Nuance Communications today announced Nuance Mobile Care, a mobile phone application designed to provide a “revolutionary” customer care experience. The company also said it signed its first U.S. wireless operator for the product, although it can’t yet disclose which carrier.
With the solution, subscribers dial the customer care number of their wireless phone service provider and they can check their balance, pay their bill or perform other tasks directly on the mobile phone screen. The call to customer care actually launches a data application on the phone rather than placing a call to a live agent. However, the customer can transfer to a live agent at any point.

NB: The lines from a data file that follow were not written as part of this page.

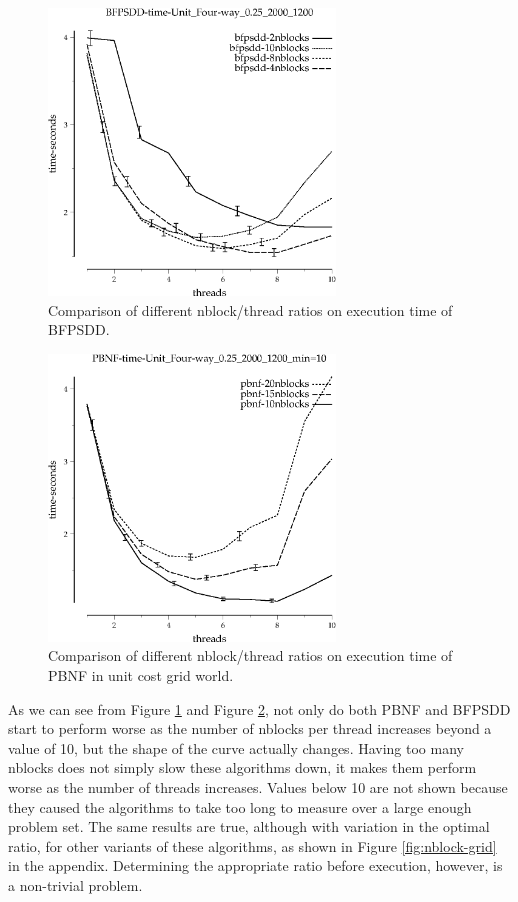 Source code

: \documentclass{article}
\begin{document}
\begin{figure}[h!]
\includegraphics[width=3in]{../graphs/grid_unit_four-way_0.25_2000_1200/BFPSDD-time-Unit_Four-way_0.25_2000_1200.eps}
\caption{Comparison of different nblock/thread ratios on execution time of BFPSDD.}
\label{fig:BFPSDD-nblock-grid}
\end{figure}

\begin{figure}[h!]
\includegraphics[width=3in]{../graphs/grid_unit_four-way_0.25_2000_1200/PBNF-time-Unit_Four-way_0.25_2000_1200_min=10.eps}
\caption{Comparison of different nblock/thread ratios on execution time of PBNF in unit cost grid world.}
\label{fig:PBNF-nblock-grid}
\end{figure}

As we can see from Figure \ref{fig:BFPSDD-nblock-grid} and Figure \ref{fig:PBNF-nblock-grid}, not only do both PBNF and BFPSDD start to perform worse as the number of nblocks per thread increases beyond a value of 10, but the shape of the curve actually changes. Having too many nblocks does not simply slow these algorithms down, it makes them perform worse as the number of threads increases. Values below 10 are not shown because they caused the algorithms to take too long to measure over a large enough problem set. The same results are true, although with variation in the optimal ratio, for other variants of these algorithms, as shown in Figure \ref{fig:nblock-grid} in the appendix. Determining the appropriate ratio before execution, however, is a non-trivial problem.
\end{document}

Nuance is putting its money where its mouth is, so to speak. If a subscriber completes the transaction on the device, Nuance earns revenue; but if the call can’t be resolved on the phone and needs to go a live customer service agent, it doesn’t get paid, explained Kevin Stone, vice president of marketing for Nuance On Demand.
The service works best when the app is pre-installed on mobile phones before they’re shipped to the retail outlets, he said. Nuance also has relationships with handset OEMs.
In the future, the company plans to add speech. “Nuance’s whole vision is to allow people to interact with mobile applications in the way they want to interact,” he said.
Carriers already are automated with customer care to a degree, but they still use some 175,000 agents who could be better served by answering the more complex calls and not the simple ones, he said. Nuance has done usability studies and found that people start calling more when its system is in place because of the immediacy of the answers it provides.
Although it is now targeting wireless service providers, Nuance envisions use cases for other types of businesses as well, such as airlines, package delivery and banking, he said.